Chairman Strauss Zelnick advises developers to address trade-in problems with great DLC and high-quality titles, not punishments for buying second hand.


Used-game sales have been a big issue for all publishers, especially as more retailers jump on the second-hand bandwagon. Once the domain of specialty retailers, such as GameStop, in 2010 firms including Toys 'R' Us, Target, and Best Buy have all added used-game offerings in an attempt to boost their own bottom lines.

As a result, publishers have become increasingly strident in their attempts to stem the second-hand sale of their titles. EA and THQ have started including one-time use codes to unlock online multiplayer modes in new copies of games, with Ubisoft promising to follow suit.

Take-Two chairman and soon-to-be-CEO Strauss Zelnick.
Take-Two chairman and soon-to-be-CEO Strauss Zelnick.

Talking in New York this morning, Take-Two's chairman and soon-to-be-CEO Strauss Zelnick said he did not think this was the right approach. Saying that given the law clearly established that used-game sales were acceptable--thanks to the first-sale doctrine--he said the focus should be on making quality games that players want to keep. "It's irrelevant to be critical of the used-game marketplace," Zellnick said.

Attempting to dissuade players from selling their games through punitive measures wasn't the right approach, he said. "You don't want to use a stick punishing users for buying used; you want to give them a reason to buy new," he said. "You want to create something that's of benefit to consumers."

It is the first six weeks that are particularly important for used sales, said Zelnick.

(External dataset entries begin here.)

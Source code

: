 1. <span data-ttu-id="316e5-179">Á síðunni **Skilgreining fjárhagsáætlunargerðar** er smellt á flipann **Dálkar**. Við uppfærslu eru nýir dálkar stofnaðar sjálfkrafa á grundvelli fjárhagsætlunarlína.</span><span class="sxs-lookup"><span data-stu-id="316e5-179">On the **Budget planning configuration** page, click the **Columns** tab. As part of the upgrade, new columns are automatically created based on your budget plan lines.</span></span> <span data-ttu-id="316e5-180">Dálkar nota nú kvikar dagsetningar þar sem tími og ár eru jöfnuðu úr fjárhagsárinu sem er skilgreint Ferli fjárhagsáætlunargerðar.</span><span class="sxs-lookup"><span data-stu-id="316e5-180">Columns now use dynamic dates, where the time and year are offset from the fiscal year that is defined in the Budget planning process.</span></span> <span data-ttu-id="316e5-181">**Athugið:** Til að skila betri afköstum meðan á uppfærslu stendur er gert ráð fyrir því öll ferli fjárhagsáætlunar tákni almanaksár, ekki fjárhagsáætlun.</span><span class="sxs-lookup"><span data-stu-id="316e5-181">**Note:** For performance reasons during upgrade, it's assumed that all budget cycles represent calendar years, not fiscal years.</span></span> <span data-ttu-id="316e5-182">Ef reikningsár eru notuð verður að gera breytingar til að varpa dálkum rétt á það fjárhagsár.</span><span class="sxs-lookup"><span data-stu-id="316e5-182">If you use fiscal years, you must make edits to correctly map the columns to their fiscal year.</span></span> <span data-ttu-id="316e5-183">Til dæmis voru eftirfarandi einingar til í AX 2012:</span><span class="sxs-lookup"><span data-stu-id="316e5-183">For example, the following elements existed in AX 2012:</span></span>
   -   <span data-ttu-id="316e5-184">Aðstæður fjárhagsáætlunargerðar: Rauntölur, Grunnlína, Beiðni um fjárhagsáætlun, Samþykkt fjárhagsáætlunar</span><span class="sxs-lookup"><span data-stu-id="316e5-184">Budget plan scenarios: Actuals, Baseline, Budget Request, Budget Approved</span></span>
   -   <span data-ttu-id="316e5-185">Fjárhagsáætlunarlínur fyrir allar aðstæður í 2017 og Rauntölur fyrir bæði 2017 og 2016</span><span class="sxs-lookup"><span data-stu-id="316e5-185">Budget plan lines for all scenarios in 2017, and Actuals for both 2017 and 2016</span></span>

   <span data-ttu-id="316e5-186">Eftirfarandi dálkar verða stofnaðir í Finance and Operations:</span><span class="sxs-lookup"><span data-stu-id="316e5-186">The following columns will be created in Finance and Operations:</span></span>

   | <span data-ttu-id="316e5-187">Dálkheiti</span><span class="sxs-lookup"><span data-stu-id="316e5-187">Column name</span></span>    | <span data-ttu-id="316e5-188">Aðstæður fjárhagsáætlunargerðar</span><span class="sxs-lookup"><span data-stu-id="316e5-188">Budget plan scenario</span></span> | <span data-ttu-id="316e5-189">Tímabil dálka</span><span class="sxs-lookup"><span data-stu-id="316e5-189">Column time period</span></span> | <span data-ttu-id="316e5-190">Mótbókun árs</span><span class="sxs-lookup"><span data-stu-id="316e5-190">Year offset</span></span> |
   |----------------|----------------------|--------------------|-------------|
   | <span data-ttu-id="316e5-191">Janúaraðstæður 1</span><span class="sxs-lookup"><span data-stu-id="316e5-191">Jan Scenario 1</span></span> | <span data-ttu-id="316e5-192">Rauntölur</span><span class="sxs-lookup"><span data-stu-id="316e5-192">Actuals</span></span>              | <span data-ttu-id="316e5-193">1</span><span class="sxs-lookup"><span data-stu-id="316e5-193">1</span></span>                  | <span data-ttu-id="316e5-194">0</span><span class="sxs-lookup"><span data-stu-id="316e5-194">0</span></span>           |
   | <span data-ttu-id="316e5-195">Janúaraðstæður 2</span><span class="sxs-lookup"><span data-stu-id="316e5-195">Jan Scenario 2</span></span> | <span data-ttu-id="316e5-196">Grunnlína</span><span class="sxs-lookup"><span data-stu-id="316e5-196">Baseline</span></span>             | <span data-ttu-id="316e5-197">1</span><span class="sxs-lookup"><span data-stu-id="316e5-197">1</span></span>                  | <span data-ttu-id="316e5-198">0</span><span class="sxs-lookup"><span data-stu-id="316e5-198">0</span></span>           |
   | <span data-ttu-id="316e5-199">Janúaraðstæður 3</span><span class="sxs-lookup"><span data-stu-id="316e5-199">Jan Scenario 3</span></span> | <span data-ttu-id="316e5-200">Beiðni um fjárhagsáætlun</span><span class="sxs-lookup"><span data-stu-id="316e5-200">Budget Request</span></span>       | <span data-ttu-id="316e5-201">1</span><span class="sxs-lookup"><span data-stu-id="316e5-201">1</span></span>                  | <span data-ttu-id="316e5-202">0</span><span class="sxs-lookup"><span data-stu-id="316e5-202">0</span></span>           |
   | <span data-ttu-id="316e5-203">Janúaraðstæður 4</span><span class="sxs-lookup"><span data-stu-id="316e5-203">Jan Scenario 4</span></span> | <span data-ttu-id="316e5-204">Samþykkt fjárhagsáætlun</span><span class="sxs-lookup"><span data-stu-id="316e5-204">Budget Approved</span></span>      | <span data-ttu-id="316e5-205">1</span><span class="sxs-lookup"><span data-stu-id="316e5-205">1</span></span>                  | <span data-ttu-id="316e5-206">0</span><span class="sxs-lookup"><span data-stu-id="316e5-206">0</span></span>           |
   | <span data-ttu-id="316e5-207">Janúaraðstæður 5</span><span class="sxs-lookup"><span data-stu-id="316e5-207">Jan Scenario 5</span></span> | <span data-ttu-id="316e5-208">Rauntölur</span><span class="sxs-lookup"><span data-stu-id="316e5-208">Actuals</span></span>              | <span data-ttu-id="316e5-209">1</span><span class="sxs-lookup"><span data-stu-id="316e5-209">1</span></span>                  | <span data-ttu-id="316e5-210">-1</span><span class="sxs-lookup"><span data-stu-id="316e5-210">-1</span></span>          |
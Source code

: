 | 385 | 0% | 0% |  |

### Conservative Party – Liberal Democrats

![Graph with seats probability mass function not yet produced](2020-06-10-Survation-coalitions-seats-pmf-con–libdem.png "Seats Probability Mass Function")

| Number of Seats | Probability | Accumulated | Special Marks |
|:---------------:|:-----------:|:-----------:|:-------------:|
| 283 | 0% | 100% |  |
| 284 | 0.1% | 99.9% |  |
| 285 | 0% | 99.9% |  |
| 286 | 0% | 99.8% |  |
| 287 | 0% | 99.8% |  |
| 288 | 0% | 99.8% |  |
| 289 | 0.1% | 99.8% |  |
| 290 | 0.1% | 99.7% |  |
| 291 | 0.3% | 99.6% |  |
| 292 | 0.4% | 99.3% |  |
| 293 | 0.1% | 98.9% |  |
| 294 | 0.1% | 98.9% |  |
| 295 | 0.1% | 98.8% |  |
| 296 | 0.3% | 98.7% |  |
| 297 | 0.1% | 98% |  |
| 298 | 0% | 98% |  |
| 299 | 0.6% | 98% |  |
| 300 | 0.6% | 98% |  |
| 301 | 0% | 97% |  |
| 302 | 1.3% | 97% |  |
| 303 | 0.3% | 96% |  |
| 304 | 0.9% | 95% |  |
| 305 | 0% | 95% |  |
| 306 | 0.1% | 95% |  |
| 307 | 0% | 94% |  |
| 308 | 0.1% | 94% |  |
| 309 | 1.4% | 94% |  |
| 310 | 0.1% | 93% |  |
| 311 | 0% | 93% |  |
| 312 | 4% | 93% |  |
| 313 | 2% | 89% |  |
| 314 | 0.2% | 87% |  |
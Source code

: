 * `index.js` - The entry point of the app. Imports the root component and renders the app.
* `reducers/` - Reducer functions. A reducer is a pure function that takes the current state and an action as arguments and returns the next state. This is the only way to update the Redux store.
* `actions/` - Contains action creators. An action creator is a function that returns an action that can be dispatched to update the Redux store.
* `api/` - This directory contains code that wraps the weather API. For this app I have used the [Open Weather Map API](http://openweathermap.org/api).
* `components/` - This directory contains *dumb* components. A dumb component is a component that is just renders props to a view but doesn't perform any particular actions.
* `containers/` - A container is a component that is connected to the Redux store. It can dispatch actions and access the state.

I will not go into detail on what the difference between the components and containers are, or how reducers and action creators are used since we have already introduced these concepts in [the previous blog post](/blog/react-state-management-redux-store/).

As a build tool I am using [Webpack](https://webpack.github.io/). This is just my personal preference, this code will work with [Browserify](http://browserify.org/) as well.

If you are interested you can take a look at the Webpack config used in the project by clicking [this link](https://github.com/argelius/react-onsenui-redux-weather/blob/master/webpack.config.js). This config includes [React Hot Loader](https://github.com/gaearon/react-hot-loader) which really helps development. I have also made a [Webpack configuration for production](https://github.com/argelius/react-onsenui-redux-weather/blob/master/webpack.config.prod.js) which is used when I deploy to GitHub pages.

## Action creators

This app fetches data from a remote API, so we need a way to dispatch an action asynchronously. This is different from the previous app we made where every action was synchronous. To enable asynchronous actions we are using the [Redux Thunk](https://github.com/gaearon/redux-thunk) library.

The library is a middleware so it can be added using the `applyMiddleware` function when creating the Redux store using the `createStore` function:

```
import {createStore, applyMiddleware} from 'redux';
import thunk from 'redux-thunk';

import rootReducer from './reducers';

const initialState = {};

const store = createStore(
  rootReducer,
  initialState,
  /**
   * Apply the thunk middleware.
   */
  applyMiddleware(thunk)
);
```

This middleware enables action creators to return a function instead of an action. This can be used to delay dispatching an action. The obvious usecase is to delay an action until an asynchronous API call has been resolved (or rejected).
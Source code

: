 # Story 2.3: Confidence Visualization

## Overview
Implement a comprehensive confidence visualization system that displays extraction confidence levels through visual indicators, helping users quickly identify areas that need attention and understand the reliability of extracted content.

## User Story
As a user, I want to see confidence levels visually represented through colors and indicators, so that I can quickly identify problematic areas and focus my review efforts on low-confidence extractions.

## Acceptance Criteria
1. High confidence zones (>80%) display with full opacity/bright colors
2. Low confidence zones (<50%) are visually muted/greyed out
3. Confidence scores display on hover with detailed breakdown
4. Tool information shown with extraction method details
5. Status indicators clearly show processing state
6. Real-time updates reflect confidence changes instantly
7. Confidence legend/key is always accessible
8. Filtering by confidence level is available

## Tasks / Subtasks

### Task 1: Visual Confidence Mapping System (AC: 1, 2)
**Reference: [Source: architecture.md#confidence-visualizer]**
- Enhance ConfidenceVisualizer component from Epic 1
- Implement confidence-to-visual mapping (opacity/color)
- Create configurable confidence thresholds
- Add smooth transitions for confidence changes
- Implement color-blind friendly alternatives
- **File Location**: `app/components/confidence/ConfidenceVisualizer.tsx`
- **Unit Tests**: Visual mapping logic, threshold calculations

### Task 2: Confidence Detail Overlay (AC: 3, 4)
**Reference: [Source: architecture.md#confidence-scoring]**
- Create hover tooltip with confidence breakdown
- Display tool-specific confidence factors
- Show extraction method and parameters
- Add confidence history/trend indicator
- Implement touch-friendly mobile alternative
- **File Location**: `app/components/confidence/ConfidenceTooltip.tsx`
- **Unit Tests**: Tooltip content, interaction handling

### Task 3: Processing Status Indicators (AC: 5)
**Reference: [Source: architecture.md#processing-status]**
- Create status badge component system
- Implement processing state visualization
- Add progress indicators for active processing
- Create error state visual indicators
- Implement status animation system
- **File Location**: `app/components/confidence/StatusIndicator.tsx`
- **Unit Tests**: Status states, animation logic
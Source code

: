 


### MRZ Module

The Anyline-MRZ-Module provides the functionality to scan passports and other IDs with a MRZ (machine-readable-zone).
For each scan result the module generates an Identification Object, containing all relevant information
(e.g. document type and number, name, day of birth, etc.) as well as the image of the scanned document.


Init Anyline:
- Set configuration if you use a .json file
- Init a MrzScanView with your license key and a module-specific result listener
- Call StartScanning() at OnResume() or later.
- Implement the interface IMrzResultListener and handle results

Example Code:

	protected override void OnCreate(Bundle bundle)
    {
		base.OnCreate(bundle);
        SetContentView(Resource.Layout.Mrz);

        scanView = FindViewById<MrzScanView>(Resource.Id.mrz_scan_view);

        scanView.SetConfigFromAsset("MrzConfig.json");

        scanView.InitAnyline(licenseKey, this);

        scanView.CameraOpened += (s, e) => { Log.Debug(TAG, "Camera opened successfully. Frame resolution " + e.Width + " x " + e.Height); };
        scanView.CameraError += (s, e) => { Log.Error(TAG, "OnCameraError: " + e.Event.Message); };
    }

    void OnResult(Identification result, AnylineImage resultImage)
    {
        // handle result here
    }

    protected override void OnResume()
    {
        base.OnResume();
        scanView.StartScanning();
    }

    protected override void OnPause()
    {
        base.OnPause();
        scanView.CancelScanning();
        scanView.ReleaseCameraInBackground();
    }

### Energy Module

He believes the way to combat such sales in this period is all about making quality games and informing gamers that there is more quality content in the pipeline--be it free or paid for. "By letting consumers know there's more stuff to come, it stands to reason they'd hang on to their titles," Zelnick said.

He also indicated that a Western massively multiplayer online game was not part of Take-Two's plans in the near future. Managing servers and call centers was something the company "knew nothing about." The idea of making a $100 million investment to launch something into the US marketplace was too risky and "isn't consistent with our approach to business," he said.

"How many MMOs have worked in US market? WOW and Everquest. How many have been launched?" he asked. "We didn't like those odds."

However, the door is not shut forever. The company recently launched NBA 2K Online in China in partnership with local social media company Tencent, with an official license from the NBA and an "exceedingly modest investment." If the project works, Zelnick said, Take-Two would look at expanding the game into Korea. If that venture is successful, the company would consider moving it into the US, having built up expertise in managing a persistent online world and keeping a large customer base happy.